The transformation from Lisp name to C++ name doesn’t have to be too complicated; the simplest is probably to replace * with _ and remove the -. So for example for *features* the variable would be called string__features_ which is a lot clearer than string19.

What do you think?


#2

Yes, I could easily do that - I didn’t realise that it would make a difference to anyone. I will try and make the change before I generate the next set of source files.


#3

While you’re at it, I just thought of another modification code-wise that might be helpful to people who want to mod uLisp (which is like, half of its users from looking at this forum):

Instead of doing four separate sections in the source for the functions, the symbol strings, and the docstrings like this:

// ----- functions section ---- //
object* fn_foo(object* args, object* env) {
    // ...
}

object* fn_bar(object* args, object* env) {
    // ...
}

// ----- strings section ---- //
const char string_foo[] = "foo";
const char string_bar[] = "bar";

// ----- docstrings section ---- //
const char doc_foo[] = "Doc for foo";
const char doc_bar[] = "Doc for bar";

// ----- table section ---- //
const tbl_entry_t lookup_table[] = {
    { string_foo, fn_foo, 0123, doc_bar },
    { string_bar, fn_bar, 0156, doc_bar },
};

you could put the tbl_entry_t entries and strings and stuff interleaved next to the functions, which would make the number of sections that someone would have to scroll back and forth to only two, down from the current four:

// ----- functions section ---- //
object* fn_foo(object* args, object* env) {
    // ...
}
const char string_foo[] = "foo";
const char doc_foo[] = "Doc for foo";
tbl_entry_t tb_foo = { string_foo, fn_foo, 0123, doc_foo };

object* fn_bar(object* args, object* env) {
    // ...
}
const char string_bar[] = "bar";
const char doc_bar[] = "Doc for bar";
tbl_entry_t tb_bar = { string_bar, fn_bar, 0156, doc_bar };

// ----- table section ---- //
const tbl_entry_t lookup_table[] = {
    tb_foo,
    tb_bar,
};

A quick test showed that doing this doesn’t add any more bytes to the executable size.

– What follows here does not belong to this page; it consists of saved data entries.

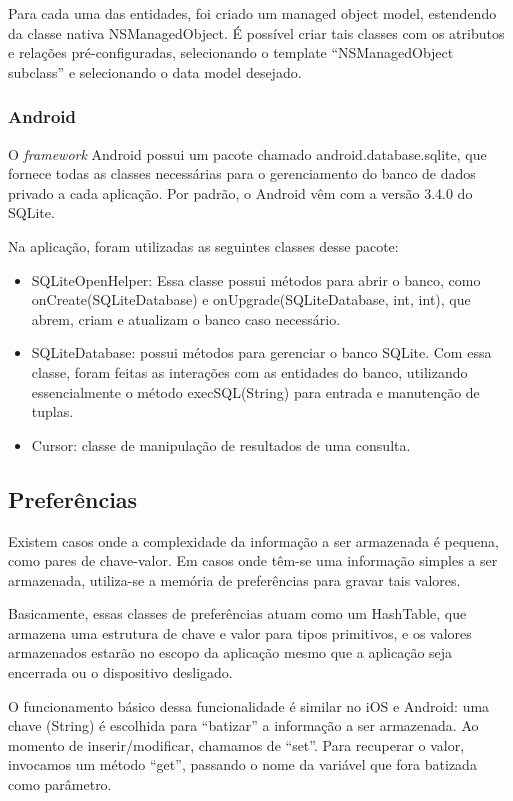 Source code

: 			Para cada uma das entidades, foi criado um managed object model, estendendo da classe nativa NSManagedObject. É possível criar tais classes com os atributos e relações pré-configuradas, selecionando o template ``NSManagedObject subclass''  e selecionando o data model desejado.
     
    \subsubsection{Android}
     
    O \emph{framework} Android possui um pacote chamado android.database.sqlite, que fornece todas as classes necessárias para o gerenciamento do banco de dados privado a cada aplicação. Por padrão, o Android vêm com a versão 3.4.0 do SQLite.
    
	Na aplicação, foram utilizadas as seguintes classes desse pacote:
\begin{itemize}
\item SQLiteOpenHelper: Essa classe possui métodos para abrir o banco, como onCreate(SQLiteDatabase) e onUpgrade(SQLiteDatabase, int, int), que abrem, criam e atualizam o banco caso necessário.
\item SQLiteDatabase: possui métodos para gerenciar o banco SQLite. Com essa classe, foram feitas as interações com as entidades do banco, utilizando essencialmente o método execSQL(String) para entrada e manutenção de tuplas.
\item Cursor: classe de manipulação de resultados de uma consulta.
\end{itemize}     
     
    \subsection {Preferências}
            Existem casos onde a complexidade da informação a ser armazenada é pequena, como pares de chave-valor. Em casos onde têm-se uma informação simples a ser armazenada, utiliza-se a memória de preferências para gravar tais valores.
            
			Basicamente, essas classes de preferências atuam como um HashTable, que armazena uma estrutura de chave e valor para tipos primitivos, e os valores armazenados estarão no escopo da aplicação mesmo que a aplicação seja encerrada ou o dispositivo desligado.
           
		    O funcionamento básico dessa funcionalidade é similar no iOS e Android: uma chave (String) é escolhida para ``batizar'' a informação a ser armazenada. Ao momento de inserir/modificar, chamamos de ``set''.  Para recuperar o valor, invocamos um método ``get'', passando o nome da variável que fora batizada como parâmetro.
            
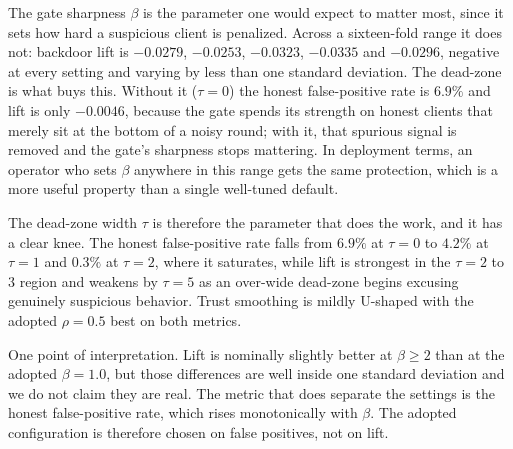 \documentclass[journal]{IEEEtran}
\begin{document}
The gate sharpness $\beta$ is the parameter one would expect to matter most,
since it sets how hard a suspicious client is penalized. Across a sixteen-fold
range it does not: backdoor lift is $-0.0279$, $-0.0253$, $-0.0323$, $-0.0335$ and $-0.0296$, negative at every
setting
and varying by less than one standard deviation. The dead-zone is what buys
this. Without it ($\tau = 0$) the honest false-positive rate is
$6.9\%$ and lift is only $-0.0046$, because the gate spends its
strength on honest clients that merely sit at the bottom of a noisy round;
with it, that spurious signal is removed and the gate's sharpness stops
mattering. In deployment terms, an operator who sets $\beta$ anywhere in this
range gets the same protection, which is a more useful property than a single
well-tuned default.

The dead-zone width $\tau$ is therefore the parameter that does the work, and
it has a clear knee. The honest false-positive rate falls from $6.9\%$
at $\tau = 0$ to $4.2\%$ at $\tau = 1$ and $0.3\%$ at
$\tau = 2$, where it saturates, while lift is strongest in the $\tau = 2$ to
$3$ region and weakens by $\tau = 5$ as an over-wide dead-zone begins excusing
genuinely suspicious behavior. Trust smoothing is mildly U-shaped with the
adopted $\rho = 0.5$ best on both metrics.

One point of interpretation. Lift is nominally slightly better at
$\beta \geq 2$ than at the adopted $\beta = 1.0$, but those differences are
well inside one standard deviation and we do not claim they are real. The
metric that does separate the settings is the honest false-positive rate,
which rises monotonically with $\beta$. The adopted configuration is therefore
chosen on false positives, not on lift.
\end{document}
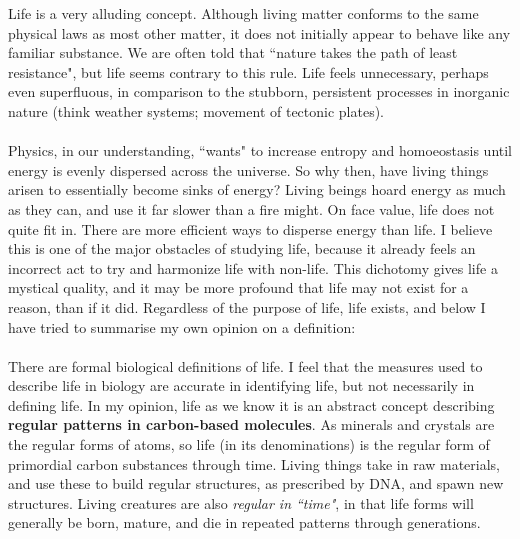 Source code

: \documentclass[10pt,a4paper]{article}
\begin{document}
				Life is a very alluding concept. Although living matter conforms to the same physical laws as most other matter, it does not initially appear to behave like any familiar substance. We are often told that ``nature takes the path of least resistance", but life seems contrary to this rule. Life feels unnecessary, perhaps even superfluous, in comparison to the stubborn, persistent processes in inorganic nature (think weather systems; movement of tectonic plates). 
				\\\\
				Physics, in our understanding, ``wants" to increase entropy and homoeostasis until energy is evenly dispersed across the universe. So why then, have living things arisen to essentially become sinks of energy? Living beings hoard energy as much as they can, and use it far slower than a fire might. On face value, life does not quite fit in. There are more efficient ways to disperse energy than life. I believe this is one of the major obstacles of studying life, because it already feels an incorrect act to try and harmonize life with non-life. This dichotomy gives life a mystical quality, and it may be more profound that life may not exist for a reason, than if it did. Regardless of the purpose of life, life exists, and below I have tried to summarise my own opinion on a definition:
				\\\\
				There are formal biological definitions of life. I feel that the measures used to describe life in biology are accurate in identifying life, but not necessarily in defining life.  In my opinion, life as we know it is an abstract concept describing \textbf{regular patterns in carbon-based molecules}. As minerals and crystals are the regular forms of atoms, so life (in its denominations) is the regular form of primordial carbon substances through time. Living things take in raw materials, and use these to build regular structures, as prescribed by DNA, and spawn new structures. Living creatures are also \textsl{regular in ``time"}, in that life forms will generally be born, mature, and die in repeated patterns through generations.
				
\end{document}
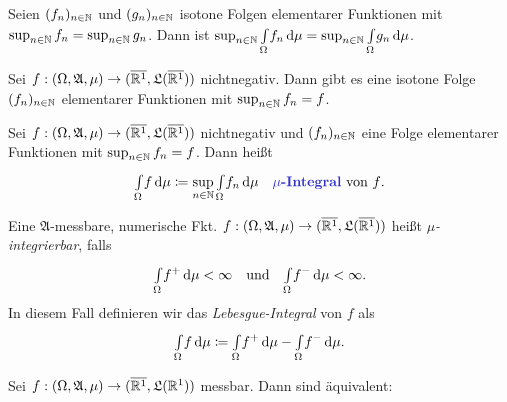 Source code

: \documentclass{cheat-sheet}
\newcommand{\Alg}{\mathfrak{A}} %
\newcommand{\LebAlg}{\mathfrak{L}} %
\renewcommand{\ER}{\overline{\R^1}} %
\newcommand{\IntOmu}[1]{\Int{\Omega}{}{#1}{\mu}} %
\begin{document}
\begin{korollar}
  Seien $(f_n)_{n \in \mathbb{N}}$ und $(g_n)_{n \in \mathbb{N}}$ isotone Folgen elementarer Funktionen mit $\sup_{n \in \mathbb{N}} f_n = \sup_{n \in \mathbb{N}} g_n$. Dann ist $\sup_{n \in \N} \IntOmu{f_n} = \sup_{n \in \N} \IntOmu{g_n}$.
\end{korollar}

\begin{satz}
  Sei $f : (\Omega, \Alg, \mu) \to (\ER, \LebAlg(\ER))$ nichtnegativ. Dann gibt es eine isotone Folge $(f_n)_{n \in \mathbb{N}}$ elementarer Funktionen mit $\sup_{n \in \mathbb{N}} f_n = f$.
\end{satz}

\begin{defn}
  Sei $f : (\Omega, \Alg, \mu) \to (\ER, \LebAlg(\ER))$ nichtnegativ und $(f_n)_{n \in \mathbb{N}}$ eine Folge elementarer Funktionen mit $\sup_{n \in \mathbb{N}} f_n = f$. Dann heißt
  \[ \IntOmu{f} \coloneqq \sup_{n \in \N} \IntOmu{f_n} \quad \text{\emph{$\mu$-Integral} von $f$.} \]
\end{defn}


\begin{defn}
  Eine $\Alg$-messbare, numerische Fkt. $f : (\Omega, \Alg, \mu) \to (\ER, \LebAlg(\ER))$ heißt \emph{$\mu$-integrierbar}, falls
  \[ \IntOmu{f^+} < \infty \quad \text{und} \quad \IntOmu{f^-} < \infty. \]
  In diesem Fall definieren wir das \emph{Lebesgue-Integral} von $f$ als
  \[ \IntOmu{f} \coloneqq \IntOmu{f^+} - \IntOmu{f^-}. \]
\end{defn}



\begin{satz}
  Sei $f : (\Omega, \Alg, \mu) \to (\ER, \LebAlg(\R^1))$ messbar. Dann sind äquivalent:
  \begin{itemize}
  \end{itemize}
\end{satz}

\end{document}
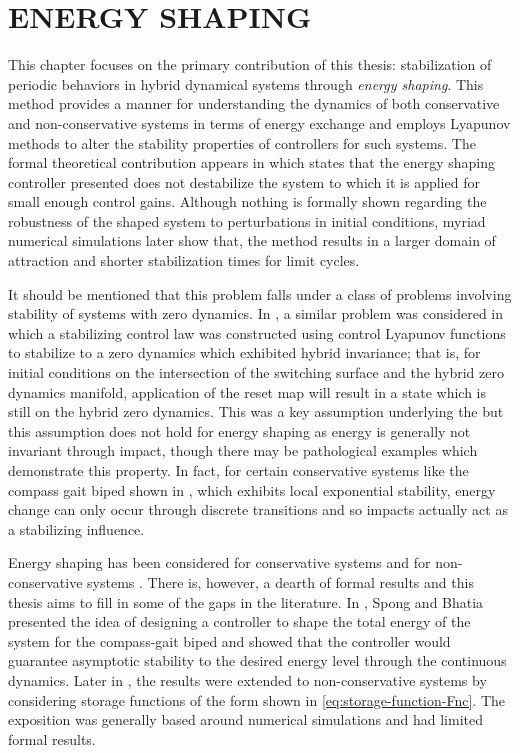 \chapter{\uppercase{Energy Shaping}} \label{ch:energy-shaping}

This chapter focuses on the primary contribution of this thesis: stabilization
 of periodic behaviors in hybrid dynamical systems through {\em energy shaping}.
%
This method provides a manner for understanding the dynamics of both
conservative and  non-conservative systems in terms of energy exchange and
employs Lyapunov methods to alter the stability properties of controllers for
such systems.
%
The formal theoretical contribution appears in 
which states that the energy shaping controller presented does not destabilize
the system to which it is applied for small enough control gains.
%
Although nothing is formally shown regarding the robustness of the shaped system
to perturbations in initial conditions, myriad numerical simulations later show
that, the method results in a larger domain of attraction and shorter
stabilization times for limit cycles.

It should be mentioned that this problem falls under a class of problems
involving stability of systems with zero dynamics.
%
In \cite{Ames2014}, a similar problem was considered in which a stabilizing
control law was constructed using control Lyapunov functions to stabilize to a
zero dynamics which exhibited hybrid invariance;
%
that is, for initial conditions on the intersection of the switching surface and
the hybrid zero dynamics manifold, application of the reset map will result in a
state which is still on the hybrid zero dynamics.
%
This was a key assumption underlying the \cite{Ames2014} but this assumption
does not hold for energy shaping as energy is generally not invariant through
impact, though there may be pathological examples which demonstrate this
property.
%
In fact, for certain conservative systems like the compass gait biped shown in
, which exhibits local exponential
stability, energy change can only occur through discrete transitions and so
impacts actually act as a stabilizing influence.

Energy shaping has been considered for conservative systems \cite{Spong2003} and
for non-conservative systems \cite{Spong2007}.
%
There is, however, a dearth of formal results and this thesis aims to fill in
some of the gaps in the literature.
%
In \cite{Spong2003}, Spong and Bhatia presented the idea of designing a
controller to shape the total energy of the system for the compass-gait biped
and showed that the controller would guarantee asymptotic stability to the
desired energy level through the continuous dynamics.
%
Later in \cite{Spong2007}, the results were extended to non-conservative systems
by considering storage functions of the form shown in
\eqref{eq:storage-function-Fnc}.
%
The exposition was generally based around numerical simulations and had limited
formal results.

I would have taken it one step further and inlined everything including the function itself by using a C++ lambda function, but strangely this added about 200 bytes to the executable size. Not sure why.


#4

I think there are pros and cons to doing this. One disadvantage is that it will make the source longer, and is it really so difficult to refer to three different sections?

Would anyone else find this useful?


#5

Longer does not necessarily mean less readable. As is, each function is made up of those four parts (ignoring the BUILTINS enum, but that’s a bit harder to get rid of), so why not put them next to each other so that as many parts as possible would fit on the same screen together? My main concern was scrolling, since even the shortest section (the strings) is still several screenfuls tall because of the sheer number of functions, and scrolling takes time proportional to the distance scrolled. Ctrl+ F is faster but still takes time, and is a little more awkward if you’re using the 1.x branch of the Arduino IDE.


#6

Yes, I generally agree with that. Let’s see if anyone else would find this useful …


#7

I will propose a slight alternative/compromise where we group the functions, strings, and docs together, but put them in the table as usual. So it would look like:

// ----- functions section ---- //
object* fn_foo(object* args, object* env) {
    // ...
}
const char string_foo[] = "foo";
const char doc_foo[] = "Doc for foo";

object* fn_bar(object* args, object* env) {
    // ...
}
const char string_bar[] = "bar";
const char doc_bar[] = "Doc for bar";

// ----- table section ---- //
const tbl_entry_t lookup_table[] = {
    { string_foo, fn_foo, 0123, doc_foo },
    { string_bar, fn_bar, 0156, doc_bar },
};

It’s more jumping around than making standalone table entries but doesn’t add length to the code.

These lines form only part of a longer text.